[Plain-text document sources]
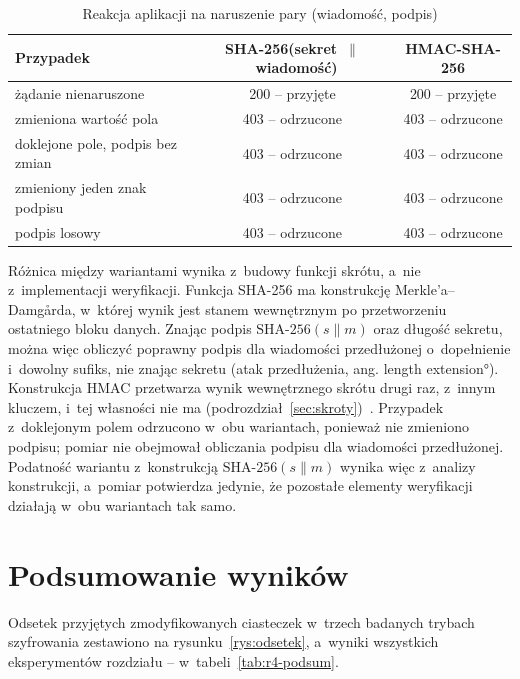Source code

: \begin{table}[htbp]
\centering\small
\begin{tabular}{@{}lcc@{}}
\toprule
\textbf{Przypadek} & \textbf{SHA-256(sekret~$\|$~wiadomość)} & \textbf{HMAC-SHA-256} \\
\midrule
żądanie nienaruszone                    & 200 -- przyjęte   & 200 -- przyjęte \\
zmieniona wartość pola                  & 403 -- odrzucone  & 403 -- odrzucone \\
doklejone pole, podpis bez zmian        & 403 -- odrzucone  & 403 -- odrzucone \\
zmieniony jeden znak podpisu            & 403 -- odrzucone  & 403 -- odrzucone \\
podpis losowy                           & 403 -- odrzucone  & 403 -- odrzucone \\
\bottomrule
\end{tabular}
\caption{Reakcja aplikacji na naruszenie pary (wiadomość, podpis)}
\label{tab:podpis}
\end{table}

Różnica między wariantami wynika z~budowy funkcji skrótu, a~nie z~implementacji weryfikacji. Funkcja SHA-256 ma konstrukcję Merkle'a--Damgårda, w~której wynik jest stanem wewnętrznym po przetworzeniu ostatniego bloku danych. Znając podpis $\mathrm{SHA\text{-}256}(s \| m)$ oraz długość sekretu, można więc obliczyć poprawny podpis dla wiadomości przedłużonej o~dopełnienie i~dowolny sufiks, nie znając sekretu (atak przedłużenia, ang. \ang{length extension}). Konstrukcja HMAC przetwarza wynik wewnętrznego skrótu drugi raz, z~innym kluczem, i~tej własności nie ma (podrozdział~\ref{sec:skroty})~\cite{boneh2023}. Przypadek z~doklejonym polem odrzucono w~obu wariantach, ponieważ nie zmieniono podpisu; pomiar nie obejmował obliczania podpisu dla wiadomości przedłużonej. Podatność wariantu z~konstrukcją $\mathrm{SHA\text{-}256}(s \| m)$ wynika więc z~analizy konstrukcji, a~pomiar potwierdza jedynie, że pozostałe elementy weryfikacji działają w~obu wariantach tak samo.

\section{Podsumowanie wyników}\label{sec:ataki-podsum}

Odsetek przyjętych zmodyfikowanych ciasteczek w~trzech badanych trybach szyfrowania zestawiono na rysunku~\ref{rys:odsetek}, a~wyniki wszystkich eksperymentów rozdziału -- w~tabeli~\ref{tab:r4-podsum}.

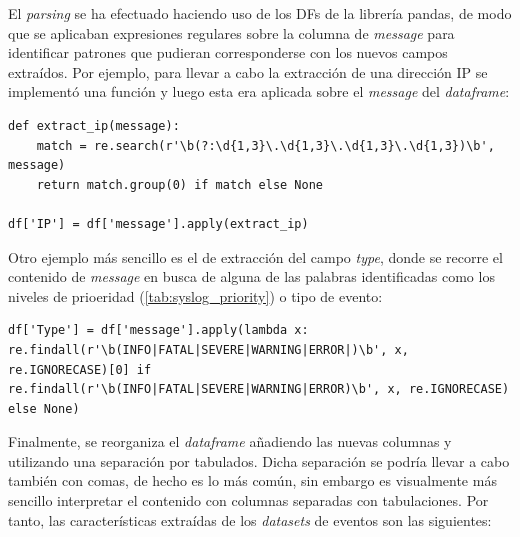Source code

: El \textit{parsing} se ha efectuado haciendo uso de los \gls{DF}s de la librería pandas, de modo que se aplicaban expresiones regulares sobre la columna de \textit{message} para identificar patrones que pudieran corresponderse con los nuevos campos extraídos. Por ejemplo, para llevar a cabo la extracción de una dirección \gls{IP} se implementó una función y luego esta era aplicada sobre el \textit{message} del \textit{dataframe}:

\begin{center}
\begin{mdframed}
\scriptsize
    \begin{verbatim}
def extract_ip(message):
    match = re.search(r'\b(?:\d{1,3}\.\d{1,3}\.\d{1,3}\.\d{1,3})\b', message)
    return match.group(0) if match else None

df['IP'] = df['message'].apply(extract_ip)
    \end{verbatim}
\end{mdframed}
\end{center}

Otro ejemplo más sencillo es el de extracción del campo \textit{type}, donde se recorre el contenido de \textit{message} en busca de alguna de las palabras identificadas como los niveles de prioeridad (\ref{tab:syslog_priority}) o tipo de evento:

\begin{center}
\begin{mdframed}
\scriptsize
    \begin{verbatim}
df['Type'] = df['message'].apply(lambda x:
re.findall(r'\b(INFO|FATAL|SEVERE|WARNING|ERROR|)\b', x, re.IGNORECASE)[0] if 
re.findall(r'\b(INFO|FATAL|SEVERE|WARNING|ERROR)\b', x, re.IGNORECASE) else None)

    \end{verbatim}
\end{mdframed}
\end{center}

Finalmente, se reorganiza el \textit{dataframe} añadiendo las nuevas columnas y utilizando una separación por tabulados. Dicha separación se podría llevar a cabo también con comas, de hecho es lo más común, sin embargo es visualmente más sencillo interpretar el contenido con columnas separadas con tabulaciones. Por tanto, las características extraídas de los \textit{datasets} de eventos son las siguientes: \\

TASK DIRECTIONS: Pictures do not belong in the copy. Output all of the records exactly.

ANSWER FOR THE TASK:
Source code

: \begin{table}[htbp]
\centering\small
\begin{tabular}{@{}lcc@{}}
\toprule
\textbf{Przypadek} & \textbf{SHA-256(sekret~$\|$~wiadomość)} & \textbf{HMAC-SHA-256} \\
\midrule
żądanie nienaruszone                    & 200 -- przyjęte   & 200 -- przyjęte \\
zmieniona wartość pola                  & 403 -- odrzucone  & 403 -- odrzucone \\
doklejone pole, podpis bez zmian        & 403 -- odrzucone  & 403 -- odrzucone \\
zmieniony jeden znak podpisu            & 403 -- odrzucone  & 403 -- odrzucone \\
podpis losowy                           & 403 -- odrzucone  & 403 -- odrzucone \\
\bottomrule
\end{tabular}
\caption{Reakcja aplikacji na naruszenie pary (wiadomość, podpis)}
\label{tab:podpis}
\end{table}

Różnica między wariantami wynika z~budowy funkcji skrótu, a~nie z~implementacji weryfikacji. Funkcja SHA-256 ma konstrukcję Merkle'a--Damgårda, w~której wynik jest stanem wewnętrznym po przetworzeniu ostatniego bloku danych. Znając podpis $\mathrm{SHA\text{-}256}(s \| m)$ oraz długość sekretu, można więc obliczyć poprawny podpis dla wiadomości przedłużonej o~dopełnienie i~dowolny sufiks, nie znając sekretu (atak przedłużenia, ang. \ang{length extension}). Konstrukcja HMAC przetwarza wynik wewnętrznego skrótu drugi raz, z~innym kluczem, i~tej własności nie ma (podrozdział~\ref{sec:skroty})~\cite{boneh2023}. Przypadek z~doklejonym polem odrzucono w~obu wariantach, ponieważ nie zmieniono podpisu; pomiar nie obejmował obliczania podpisu dla wiadomości przedłużonej. Podatność wariantu z~konstrukcją $\mathrm{SHA\text{-}256}(s \| m)$ wynika więc z~analizy konstrukcji, a~pomiar potwierdza jedynie, że pozostałe elementy weryfikacji działają w~obu wariantach tak samo.

\section{Podsumowanie wyników}\label{sec:ataki-podsum}

Odsetek przyjętych zmodyfikowanych ciasteczek w~trzech badanych trybach szyfrowania zestawiono na rysunku~\ref{rys:odsetek}, a~wyniki wszystkich eksperymentów rozdziału -- w~tabeli~\ref{tab:r4-podsum}.

Source code

: El \textit{parsing} se ha efectuado haciendo uso de los \gls{DF}s de la librería pandas, de modo que se aplicaban expresiones regulares sobre la columna de \textit{message} para identificar patrones que pudieran corresponderse con los nuevos campos extraídos. Por ejemplo, para llevar a cabo la extracción de una dirección \gls{IP} se implementó una función y luego esta era aplicada sobre el \textit{message} del \textit{dataframe}:

\begin{center}
\begin{mdframed}
\scriptsize
    \begin{verbatim}
def extract_ip(message):
    match = re.search(r'\b(?:\d{1,3}\.\d{1,3}\.\d{1,3}\.\d{1,3})\b', message)
    return match.group(0) if match else None

df['IP'] = df['message'].apply(extract_ip)
    \end{verbatim}
\end{mdframed}
\end{center}

Otro ejemplo más sencillo es el de extracción del campo \textit{type}, donde se recorre el contenido de \textit{message} en busca de alguna de las palabras identificadas como los niveles de prioeridad (\ref{tab:syslog_priority}) o tipo de evento:

\begin{center}
\begin{mdframed}
\scriptsize
    \begin{verbatim}
df['Type'] = df['message'].apply(lambda x:
re.findall(r'\b(INFO|FATAL|SEVERE|WARNING|ERROR|)\b', x, re.IGNORECASE)[0] if 
re.findall(r'\b(INFO|FATAL|SEVERE|WARNING|ERROR)\b', x, re.IGNORECASE) else None)

    \end{verbatim}
\end{mdframed}
\end{center}

Finalmente, se reorganiza el \textit{dataframe} añadiendo las nuevas columnas y utilizando una separación por tabulados. Dicha separación se podría llevar a cabo también con comas, de hecho es lo más común, sin embargo es visualmente más sencillo interpretar el contenido con columnas separadas con tabulaciones. Por tanto, las características extraídas de los \textit{datasets} de eventos son las siguientes: \\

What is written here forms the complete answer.